There is not a shadow of a doubt that a herd is healthier and more enjoyable for the hunter when there are mature bucks in the mix.

Here is a letter John Ozoga wrote to the Michigan Natural Resources Commission, in support of antler point restrictions in DMU 118, Clare County Michigan, back in 2004: A clear majority of hunters in DMU 118 were in favor of continuing antler point restrictions after 4 years, but the 66% support threshold was not met. Note: Ozoga uses the terminology QDM because that was what the program in DMU 118 was called. They have since dropped the QDM designation because Antler Point Restrictions per se are not QDM, they are simply a means to advance age structure of bucks.

Dear Mr. Wheatlake:

It’s my understanding that recent survey results did not meet the required 66 percent approval rate for continuation of QDM in DMU 118. Unfortunately, this survey was conducted after only four years under QDM instead of five years.

Given the available data, and other considerations, I encourage the Michigan Natural Resources Commission (MNRC) to extend QDM in DMU 118 for the 2004 deer season, change the antler restrictions to four points on a side and revamp the hunter and land owner survey. Please consider the following:

Traditional Deer Management

Traditionally, We have managed Michigan whitetails to maximize recreational opportunities and economic benefits. We’ve permitted, and even encouraged excessive buck harvesting, but minimal doe harvesting in order to maintain high density herds. Needless to say, this strategy has resulted in numerous consequences.

In short, hunter demands and economics have dictated deer management policy—resulting in a farming-type operation.

On the surface, traditional deer management sounds like an OK system. Unfortunately, every one involved tends to want more and more from the white-tailed resource, without putting much back into it. Such a strategy ultimately becomes a political football, with little regard the whitetail’s long term welfare.

The antis say we are more concerned with creating living targets than we are with maintaining healthy deer populations.

Quality Deer Management

In the most liberal sense of the definition, Quality Deer Management is the use of restraint in harvesting (young) bucks, combined with an adequate harvest of antlerless deer to maintain the healthy (natural) population that is in balance with the existing habitat conditions.

The goal of QDM is to produce and maintain healthy and productive deer herds with natural sex and age structure. And I emphasize natural. This is the way the white-tailed evolved and existed prior to modern man’s intervention.
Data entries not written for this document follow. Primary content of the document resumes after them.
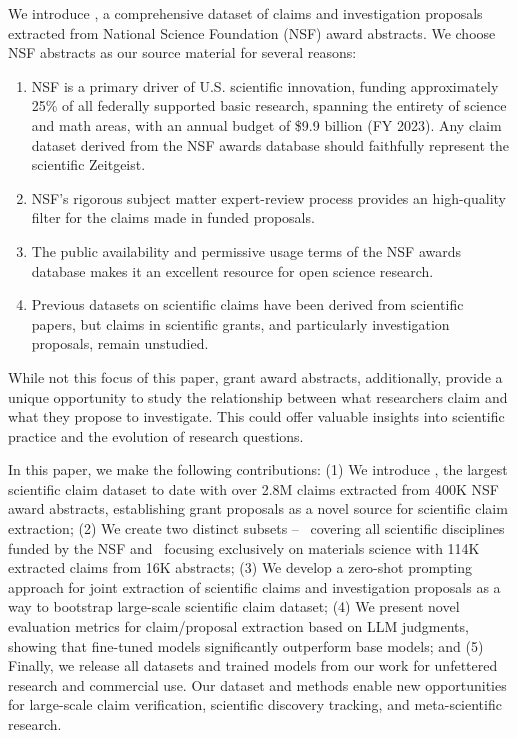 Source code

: \documentclass[11pt]{article}
\begin{document}
We introduce \DatasetName, a comprehensive dataset of claims and investigation proposals extracted from National Science Foundation (NSF) award abstracts. We choose NSF abstracts as our source material for several reasons:

\begin{enumerate}[noitemsep,topsep=0pt]
\item NSF is a primary driver of U.S. scientific innovation, funding approximately 25\% of all federally supported basic research, spanning the entirety of science and math areas, with an annual budget of \$9.9 billion (FY 2023). Any claim dataset derived from the NSF awards database should faithfully represent the scientific Zeitgeist. 
\item NSF's rigorous subject matter expert-review process provides an high-quality filter for the claims made in funded proposals.
\item The public availability and permissive usage terms of the NSF awards database makes it an excellent resource for open science research.
\item Previous datasets on scientific claims have been derived from scientific papers, but claims in scientific grants, and particularly investigation proposals, remain unstudied.
\end{enumerate}

While not this focus of this paper, grant award abstracts, additionally, provide a unique opportunity to study the relationship between what researchers claim and what they propose to investigate. This could offer valuable insights into scientific practice and the evolution of research questions.

In this paper, we make the following contributions: (1) We introduce \DatasetName, the largest scientific claim dataset to date with over 2.8M claims extracted from 400K NSF award abstracts, establishing grant proposals as a novel source for scientific claim extraction; (2) We create two distinct subsets -- \DatasetName~covering all scientific disciplines funded by the NSF and \DatasetNameMatSci~focusing exclusively on materials science with 114K extracted claims from 16K abstracts; (3) We develop a zero-shot prompting approach for joint extraction of scientific claims and investigation proposals as a way to bootstrap large-scale scientific claim dataset; (4) We present novel evaluation metrics for claim/proposal extraction based on LLM judgments, showing that fine-tuned models significantly outperform base models; and (5) Finally, we release all datasets and trained models from our work for unfettered research and commercial use. Our dataset and methods enable new opportunities for large-scale claim verification, scientific discovery tracking, and meta-scientific research.
\end{document}
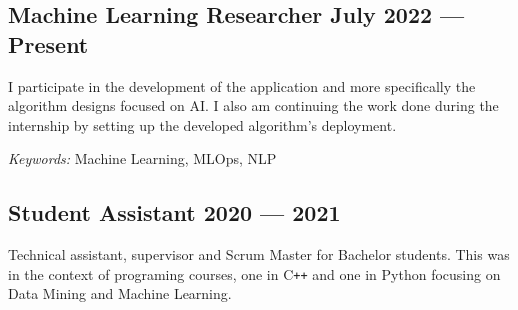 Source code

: \subsection{Machine Learning Researcher \hfill July 2022 --- Present}
\vspace{0.7\baselineskip}

I participate in the development of the application and more specifically the algorithm designs focused on AI. I also
am continuing the work done during the internship by setting up the developed algorithm's deployment.

\textit{Keywords:} Machine Learning, MLOps, NLP
\vspace{0.35\baselineskip}




\subsection{Student Assistant \hfill 2020 --- 2021}
\vspace{0.7\baselineskip}

Technical assistant, supervisor and Scrum Master for Bachelor students. This was in the context of programing courses,
one in C\texttt{++} and one in Python focusing on Data Mining and Machine Learning.

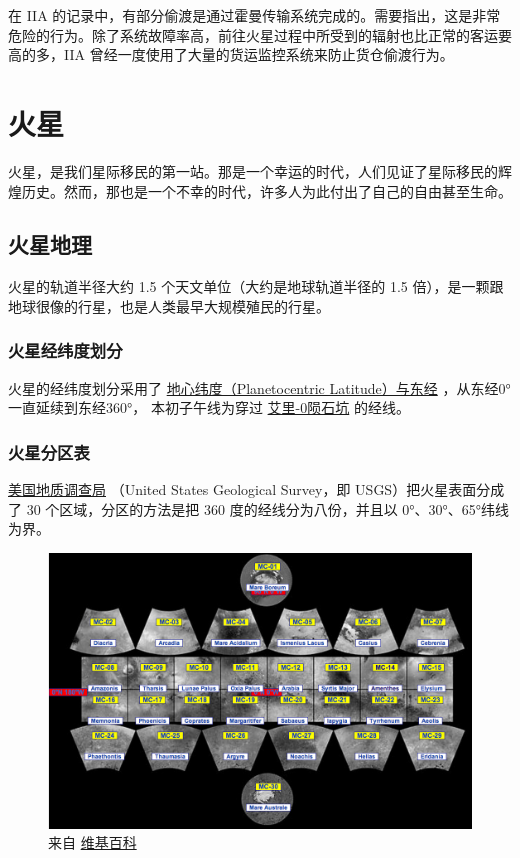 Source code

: \documentclass[letterpaper,10pt]{sphinxmanual}
\begin{document}
在 IIA 的记录中，有部分偷渡是通过霍曼传输系统完成的。需要指出，这是非常危险的行为。除了系统故障率高，前往火星过程中所受到的辐射也比正常的客运要高的多，IIA 曾经一度使用了大量的货运监控系统来防止货仓偷渡行为。


\section{火星}
\label{mars::doc}\label{mars:id1}
火星，是我们星际移民的第一站。那是一个幸运的时代，人们见证了星际移民的辉煌历史。然而，那也是一个不幸的时代，许多人为此付出了自己的自由甚至生命。


\subsection{火星地理}
\label{mars:id2}
火星的轨道半径大约 1.5 个天文单位（大约是地球轨道半径的 1.5 倍），是一颗跟地球很像的行星，也是人类最早大规模殖民的行星。
\begin{figure}[htbp]
\centering
\end{figure}


\subsubsection{火星经纬度划分}
\label{mars:id3}
火星的经纬度划分采用了 \href{http://en.wikipedia.org/wiki/Longitude\#Longitude\_on\_bodies\_other\_than\_Earth}{地心纬度（Planetocentric Latitude）与东经} ，从东经0°一直延续到东经360°，
本初子午线为穿过 \href{http://en.wikipedia.org/wiki/Airy-0}{艾里-0陨石坑} 的经线。


\subsubsection{火星分区表}
\label{mars:id5}
\href{http://zh.wikipedia.org/zh-cn/\%E7\%BE\%8E\%E5\%9C\%8B\%E5\%9C\%B0\%E8\%B3\%AA\%E8\%AA\%BF\%E6\%9F\%A5\%E5\%B1\%80}{美国地质调查局} （United States Geological Survey，即 USGS）把火星表面分成了 30 个区域，分区的方法是把 360 度的经线分为八份，并且以 0°、30°、65°纬线为界。
\begin{figure}[htbp]
\centering
\capstart

\includegraphics{USGSMarsSection.png}
\caption{来自 \href{http://en.wikipedia.org/wiki/Geography\_of\_Mars\#Map\_of\_quadrangles}{维基百科}}\end{figure}
\end{document}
Keep in mind, the goal of QDM is not to produce big bucks with trophy-sized antlers, they’re merely byproducts of a healthy, naturally structured deer population. Also, with QDM, deer hunters become true deer managers.

The Future

I’ve been involved, as a professional, with deer and deer hunting for over 40 years. I’ve seen some changes during that time. But I can assure you, the change will be immense in the next couple of decades, as deer management shifts from an emphasis on quantity to one of quality.

In the future, managers will be required to place greater emphasis on creating and maintaining smaller deer herds that are not only nutritionally balanced, but also socially balanced.

Most hunters probably are unaware, but there is a strong “naturalism” movement in progress. In the future, greater emphasis will be placed on such things as biodiversity, old growth forest stands, an ecological approach to resource management, and general trend toward producing plant and animal communities more like those that existed prior to the white man’s arrival on this continent. These changes will greatly impact whitetailed deer populations, especially on public land.

Depending upon where you get your figures, roughly 10 percent of the American populus are hunters, 10 percent are antihunters, and 80 percent are nonhunters. Most nonhunters are not against hunting, but they are concerned about the welfare of wild species. We’ll never convert antihunters to hunters, but if we as hunters offend nonhunters, many could become antihunters.

Public concern for animal welfare, and the debate over hunting impacts, more than likely will intensify in the future. (More states are having to amend their constitutions to protect hunting rights. That should tell you something.) This trend, often with a greater emphasis on a “hands-off or nonlethal” approach to deer management, will take center stage. As a result, the nonhunting public will be more prominent in deciding deer management policies. These nonhunters will ultimately decide whether we hunt deer.

I also think hunters should emulate natural predators whenever possible, by becoming more selective harvesters and inflicting mortality that more closely mimics natural predation. This means holding peer populations in numerical balance with existing food and cover. It also means maintaining deer populations that are in social harmony with proper sex and age structure. This is what QDM is all about.

QDM in DMU 118

There are no cook book rules for QDM that apply nationwide. Each are requires different measures, depending upon a host of factors. This is especially true here in Michigan with the highly variable environmental conditions that prevail.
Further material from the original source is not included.